Pular para o conteúdo principal

O "espiritismo" igrejista e a "fraternidade do joio e do trigo"

(Autor: Professor Caviar)

"Não amaldiçoe a erva daninha, dialogue com ela. Não extermine o vírus ou o verme, tenha misericórdia e extraia deles uma lição positiva para a vida". É o que vemos no "espiritismo", doutrina que sempre quer ficar com a palavra final para tudo, impondo seu igrejismo como se a religião fosse o fim máximo de tudo. E não é.

Um texto de um conhecido palestrante "espírita" tenta misturar os alhos com bugalhos, numa suposta "união fraterna". Tenta juntar duas figuras extremamente opostas, o jesuíta Emmanuel e o pedagogo Allan Kardec, algo que, numa teoria pedagógica, seria misturar o projeto medieval Escola Sem Partido com o progressista Paulo Freire.

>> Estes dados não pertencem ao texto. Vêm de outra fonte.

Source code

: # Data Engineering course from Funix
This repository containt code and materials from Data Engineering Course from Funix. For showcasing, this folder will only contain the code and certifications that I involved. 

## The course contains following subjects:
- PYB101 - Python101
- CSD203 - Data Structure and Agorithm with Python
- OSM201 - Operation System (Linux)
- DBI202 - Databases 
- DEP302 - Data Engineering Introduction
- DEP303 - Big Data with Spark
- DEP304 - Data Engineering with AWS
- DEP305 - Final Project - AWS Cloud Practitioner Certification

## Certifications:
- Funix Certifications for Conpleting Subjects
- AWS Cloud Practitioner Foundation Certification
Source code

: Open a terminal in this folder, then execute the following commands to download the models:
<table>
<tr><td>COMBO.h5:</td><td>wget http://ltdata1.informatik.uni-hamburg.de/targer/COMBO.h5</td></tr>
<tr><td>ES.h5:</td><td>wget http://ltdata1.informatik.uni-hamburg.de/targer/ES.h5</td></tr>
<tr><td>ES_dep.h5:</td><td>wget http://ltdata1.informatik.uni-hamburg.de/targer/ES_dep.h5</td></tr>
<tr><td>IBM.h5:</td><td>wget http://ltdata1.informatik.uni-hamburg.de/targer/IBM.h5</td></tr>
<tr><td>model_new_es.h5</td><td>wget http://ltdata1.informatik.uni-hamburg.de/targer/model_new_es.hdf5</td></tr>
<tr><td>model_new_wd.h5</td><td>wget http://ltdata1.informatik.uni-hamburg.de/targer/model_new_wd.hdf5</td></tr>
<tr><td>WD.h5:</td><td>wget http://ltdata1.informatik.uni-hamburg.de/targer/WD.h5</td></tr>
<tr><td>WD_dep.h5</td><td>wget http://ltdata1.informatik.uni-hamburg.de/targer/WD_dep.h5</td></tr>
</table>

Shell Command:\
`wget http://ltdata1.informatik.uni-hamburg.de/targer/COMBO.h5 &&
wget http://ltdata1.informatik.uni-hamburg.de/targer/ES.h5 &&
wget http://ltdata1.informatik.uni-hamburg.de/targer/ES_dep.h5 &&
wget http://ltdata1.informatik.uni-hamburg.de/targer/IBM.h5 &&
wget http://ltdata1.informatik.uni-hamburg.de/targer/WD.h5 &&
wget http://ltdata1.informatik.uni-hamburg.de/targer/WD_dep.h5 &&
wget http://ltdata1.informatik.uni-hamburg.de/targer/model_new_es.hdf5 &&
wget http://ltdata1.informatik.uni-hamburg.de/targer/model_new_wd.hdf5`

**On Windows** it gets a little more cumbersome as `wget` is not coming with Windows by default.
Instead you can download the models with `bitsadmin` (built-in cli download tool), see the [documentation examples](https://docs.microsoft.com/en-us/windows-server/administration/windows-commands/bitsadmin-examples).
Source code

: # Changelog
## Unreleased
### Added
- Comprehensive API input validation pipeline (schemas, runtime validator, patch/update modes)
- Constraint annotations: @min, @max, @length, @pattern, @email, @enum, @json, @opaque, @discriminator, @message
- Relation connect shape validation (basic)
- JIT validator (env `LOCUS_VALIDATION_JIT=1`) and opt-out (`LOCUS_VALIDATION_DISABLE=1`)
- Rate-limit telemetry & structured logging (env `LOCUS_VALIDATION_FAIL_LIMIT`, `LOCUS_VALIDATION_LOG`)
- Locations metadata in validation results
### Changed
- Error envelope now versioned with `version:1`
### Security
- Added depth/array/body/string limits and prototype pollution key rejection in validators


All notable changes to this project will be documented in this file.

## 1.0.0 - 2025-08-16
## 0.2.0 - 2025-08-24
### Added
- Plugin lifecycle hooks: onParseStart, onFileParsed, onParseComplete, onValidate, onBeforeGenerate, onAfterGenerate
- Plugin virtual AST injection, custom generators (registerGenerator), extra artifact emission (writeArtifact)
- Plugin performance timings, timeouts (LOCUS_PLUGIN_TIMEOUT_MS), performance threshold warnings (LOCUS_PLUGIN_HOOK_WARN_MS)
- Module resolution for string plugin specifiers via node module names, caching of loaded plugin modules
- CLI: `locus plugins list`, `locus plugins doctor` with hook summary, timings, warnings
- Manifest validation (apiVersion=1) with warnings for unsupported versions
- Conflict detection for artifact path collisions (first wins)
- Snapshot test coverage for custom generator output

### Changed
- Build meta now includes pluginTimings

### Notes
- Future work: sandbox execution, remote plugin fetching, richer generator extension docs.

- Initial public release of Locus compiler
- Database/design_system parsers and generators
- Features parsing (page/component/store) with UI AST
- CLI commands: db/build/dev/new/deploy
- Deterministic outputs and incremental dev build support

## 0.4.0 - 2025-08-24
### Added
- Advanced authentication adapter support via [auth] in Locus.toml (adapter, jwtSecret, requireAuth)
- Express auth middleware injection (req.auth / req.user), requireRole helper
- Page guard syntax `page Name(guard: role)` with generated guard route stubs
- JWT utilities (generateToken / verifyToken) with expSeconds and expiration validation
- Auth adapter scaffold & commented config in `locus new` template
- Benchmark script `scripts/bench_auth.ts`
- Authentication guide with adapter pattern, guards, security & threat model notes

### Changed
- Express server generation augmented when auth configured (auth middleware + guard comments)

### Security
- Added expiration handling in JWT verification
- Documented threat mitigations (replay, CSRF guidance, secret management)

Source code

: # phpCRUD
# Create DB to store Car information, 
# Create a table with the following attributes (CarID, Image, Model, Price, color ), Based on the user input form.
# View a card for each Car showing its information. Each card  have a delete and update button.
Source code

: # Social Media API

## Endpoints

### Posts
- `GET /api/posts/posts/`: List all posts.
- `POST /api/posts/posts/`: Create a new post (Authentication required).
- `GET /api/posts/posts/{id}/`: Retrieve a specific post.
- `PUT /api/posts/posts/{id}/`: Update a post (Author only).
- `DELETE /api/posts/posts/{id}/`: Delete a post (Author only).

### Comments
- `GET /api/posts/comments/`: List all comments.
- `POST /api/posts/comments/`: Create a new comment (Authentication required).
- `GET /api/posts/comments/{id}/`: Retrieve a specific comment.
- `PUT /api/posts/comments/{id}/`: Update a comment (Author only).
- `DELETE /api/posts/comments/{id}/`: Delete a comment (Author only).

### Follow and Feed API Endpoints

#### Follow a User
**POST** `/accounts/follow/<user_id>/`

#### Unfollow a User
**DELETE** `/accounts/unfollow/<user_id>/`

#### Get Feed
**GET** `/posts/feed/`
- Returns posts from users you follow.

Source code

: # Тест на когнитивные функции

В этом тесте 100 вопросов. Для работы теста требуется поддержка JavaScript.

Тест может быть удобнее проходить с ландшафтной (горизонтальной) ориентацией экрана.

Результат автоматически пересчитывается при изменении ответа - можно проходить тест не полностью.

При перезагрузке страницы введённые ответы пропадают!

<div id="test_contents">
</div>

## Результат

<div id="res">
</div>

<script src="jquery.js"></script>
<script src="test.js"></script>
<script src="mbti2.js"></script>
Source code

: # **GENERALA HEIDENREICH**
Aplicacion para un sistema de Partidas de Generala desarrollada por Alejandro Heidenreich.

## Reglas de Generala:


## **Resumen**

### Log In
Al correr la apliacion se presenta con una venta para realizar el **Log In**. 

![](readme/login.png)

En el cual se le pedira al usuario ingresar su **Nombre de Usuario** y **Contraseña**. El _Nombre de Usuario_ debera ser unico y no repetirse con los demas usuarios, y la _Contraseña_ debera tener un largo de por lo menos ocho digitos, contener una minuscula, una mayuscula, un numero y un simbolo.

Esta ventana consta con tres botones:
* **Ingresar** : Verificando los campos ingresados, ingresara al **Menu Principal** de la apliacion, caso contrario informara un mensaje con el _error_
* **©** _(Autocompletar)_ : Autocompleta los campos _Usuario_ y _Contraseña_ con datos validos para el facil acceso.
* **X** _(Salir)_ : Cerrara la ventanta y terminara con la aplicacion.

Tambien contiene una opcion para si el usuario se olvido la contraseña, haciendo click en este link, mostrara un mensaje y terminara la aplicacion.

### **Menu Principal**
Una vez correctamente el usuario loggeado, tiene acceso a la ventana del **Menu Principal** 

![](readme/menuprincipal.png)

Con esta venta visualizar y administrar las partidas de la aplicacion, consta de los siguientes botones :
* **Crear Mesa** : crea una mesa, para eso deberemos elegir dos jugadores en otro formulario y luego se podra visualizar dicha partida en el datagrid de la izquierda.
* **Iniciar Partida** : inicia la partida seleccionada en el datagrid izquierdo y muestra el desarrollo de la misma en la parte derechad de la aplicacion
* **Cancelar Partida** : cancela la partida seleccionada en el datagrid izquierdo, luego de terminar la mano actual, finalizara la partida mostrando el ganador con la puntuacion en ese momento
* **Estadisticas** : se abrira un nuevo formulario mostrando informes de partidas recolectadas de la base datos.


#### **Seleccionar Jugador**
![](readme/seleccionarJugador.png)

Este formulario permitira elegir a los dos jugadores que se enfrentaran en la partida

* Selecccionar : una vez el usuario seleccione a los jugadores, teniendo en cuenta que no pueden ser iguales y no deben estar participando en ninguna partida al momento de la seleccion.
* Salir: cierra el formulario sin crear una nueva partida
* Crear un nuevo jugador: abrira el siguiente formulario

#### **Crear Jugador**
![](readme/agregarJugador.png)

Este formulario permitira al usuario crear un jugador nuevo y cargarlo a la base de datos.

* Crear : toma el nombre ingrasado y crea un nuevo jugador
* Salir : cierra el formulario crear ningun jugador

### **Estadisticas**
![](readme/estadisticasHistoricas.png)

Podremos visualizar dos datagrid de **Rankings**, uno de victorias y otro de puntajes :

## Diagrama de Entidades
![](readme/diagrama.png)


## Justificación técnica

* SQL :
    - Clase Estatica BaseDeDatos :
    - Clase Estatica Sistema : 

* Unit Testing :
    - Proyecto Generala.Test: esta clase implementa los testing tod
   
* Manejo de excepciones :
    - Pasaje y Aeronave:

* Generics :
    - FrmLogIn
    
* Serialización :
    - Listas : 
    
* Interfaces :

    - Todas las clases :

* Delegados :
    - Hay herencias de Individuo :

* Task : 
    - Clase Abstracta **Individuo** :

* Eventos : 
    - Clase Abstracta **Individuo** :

O palestrante "espírita", forjando um falso equilíbrio, define como "inúteis" as polêmicas em torno do "movimento espírita". E acha que, abrindo mão do "exclusivismo científico em detrimento do aspecto religioso", se aproveitará melhor o "entendimento dos postulados espíritas".

Evocando um Allan Kardec deturpado em traduções igrejistas, o "amigo palestrante" se esquece que as ideias religiosas que defende tem muito a ver com Jean-Baptiste Roustaing, não com Kardec. Mas Roustaing, assim como o deputado Eduardo Cunha, foi escondido debaixo do tapete. Esse é um hábito existente no Brasil, em que a dissimulação é muitas vezes mais nociva do que a própria mentira.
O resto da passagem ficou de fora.